Assignment:
From the listing below, return every line with the string "begin" in it.

Material provided:
═══
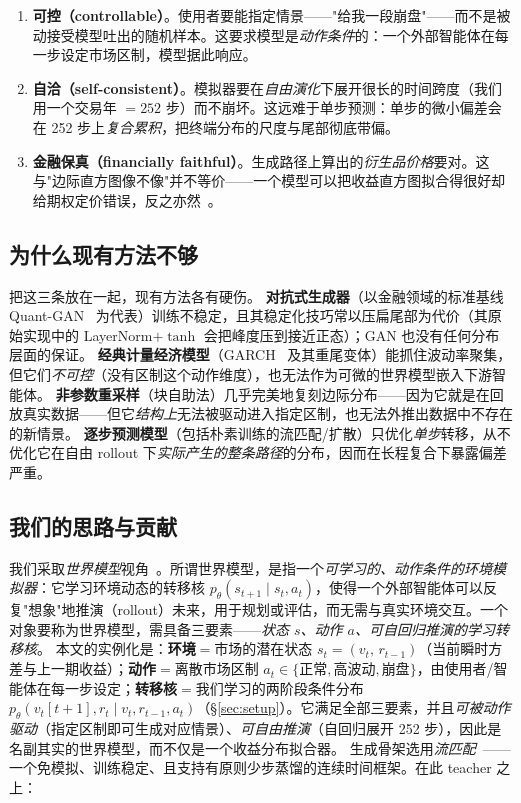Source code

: \documentclass[11pt]{ctexart}
\newcommand{\vt}{v_t}
\begin{document}
\begin{enumerate}\itemsep2pt
\item \textbf{可控（controllable）}。使用者要能指定情景——"给我一段崩盘"——而不是被动接受模型吐出的随机样本。这要求模型是\emph{动作条件}的：一个外部智能体在每一步设定市场区制，模型据此响应。
\item \textbf{自洽（self-consistent）}。模拟器要在\emph{自由演化}下展开很长的时间跨度（我们用一个交易年 $=252$ 步）而不崩坏。这远难于单步预测：单步的微小偏差会在 252 步上\emph{复合累积}，把终端分布的尺度与尾部彻底带偏。
\item \textbf{金融保真（financially faithful）}。生成路径上算出的\emph{衍生品价格}要对。这与"边际直方图像不像"并不等价——一个模型可以把收益直方图拟合得很好却给期权定价错误，反之亦然~\citep{cont2001empirical}。
\end{enumerate}

\subsection{为什么现有方法不够}
把这三条放在一起，现有方法各有硬伤。
\textbf{对抗式生成器}（以金融领域的标准基线 Quant-GAN~\citep{wiese2020quant} 为代表）训练不稳定，且其稳定化技巧常以压扁尾部为代价（其原始实现中的 LayerNorm$+\tanh$ 会把峰度压到接近正态）；GAN 也没有任何分布层面的保证。
\textbf{经典计量经济模型}（GARCH~\citep{bollerslev1986garch} 及其重尾变体）能抓住波动率聚集，但它们\emph{不可控}（没有区制这个动作维度），也无法作为可微的世界模型嵌入下游智能体。
\textbf{非参数重采样}（块自助法）几乎完美地复刻边际分布——因为它就是在回放真实数据——但它\emph{结构上}无法被驱动进入指定区制，也无法外推出数据中不存在的新情景。
\textbf{逐步预测模型}（包括朴素训练的流匹配/扩散）只优化\emph{单步}转移，从不优化它在自由 rollout 下\emph{实际产生的整条路径}的分布，因而在长程复合下暴露偏差严重。

\subsection{我们的思路与贡献}
我们采取\emph{世界模型}视角~\citep{ha2018world,alonso2024diamond}。所谓世界模型，是指一个\emph{可学习的、动作条件的环境模拟器}：它学习环境动态的转移核 $p_\theta(s_{t+1}\mid s_t, a_t)$，使得一个外部智能体可以反复"想象"地推演（rollout）未来，用于规划或评估，而无需与真实环境交互。一个对象要称为世界模型，需具备三要素——\emph{状态 $s$、动作 $a$、可自回归推演的学习转移核}。
本文的实例化是：\textbf{环境}$=$市场的潜在状态 $s_t=(\vt,\,r_{t-1})$（当前瞬时方差与上一期收益）；\textbf{动作}$=$离散市场区制 $a_t\in\{$正常$,$高波动$,$崩盘$\}$，由使用者/智能体在每一步设定；\textbf{转移核}$=$我们学习的两阶段条件分布 $p_\theta(\vt[t+1],r_t\mid \vt,r_{t-1},a_t)$（\S\ref{sec:setup}）。它满足全部三要素，并且\emph{可被动作驱动}（指定区制即可生成对应情景）、\emph{可自由推演}（自回归展开 252 步），因此是名副其实的世界模型，而不仅是一个收益分布拟合器。
生成骨架选用\emph{流匹配}~\citep{lipman2023flow,liu2023rectified,albergo2023stochastic}——一个免模拟、训练稳定、且支持有原则少步蒸馏的连续时间框架。在此 teacher 之上：
\end{document}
═══
Response box:
\begin{document}
\begin{enumerate}\itemsep2pt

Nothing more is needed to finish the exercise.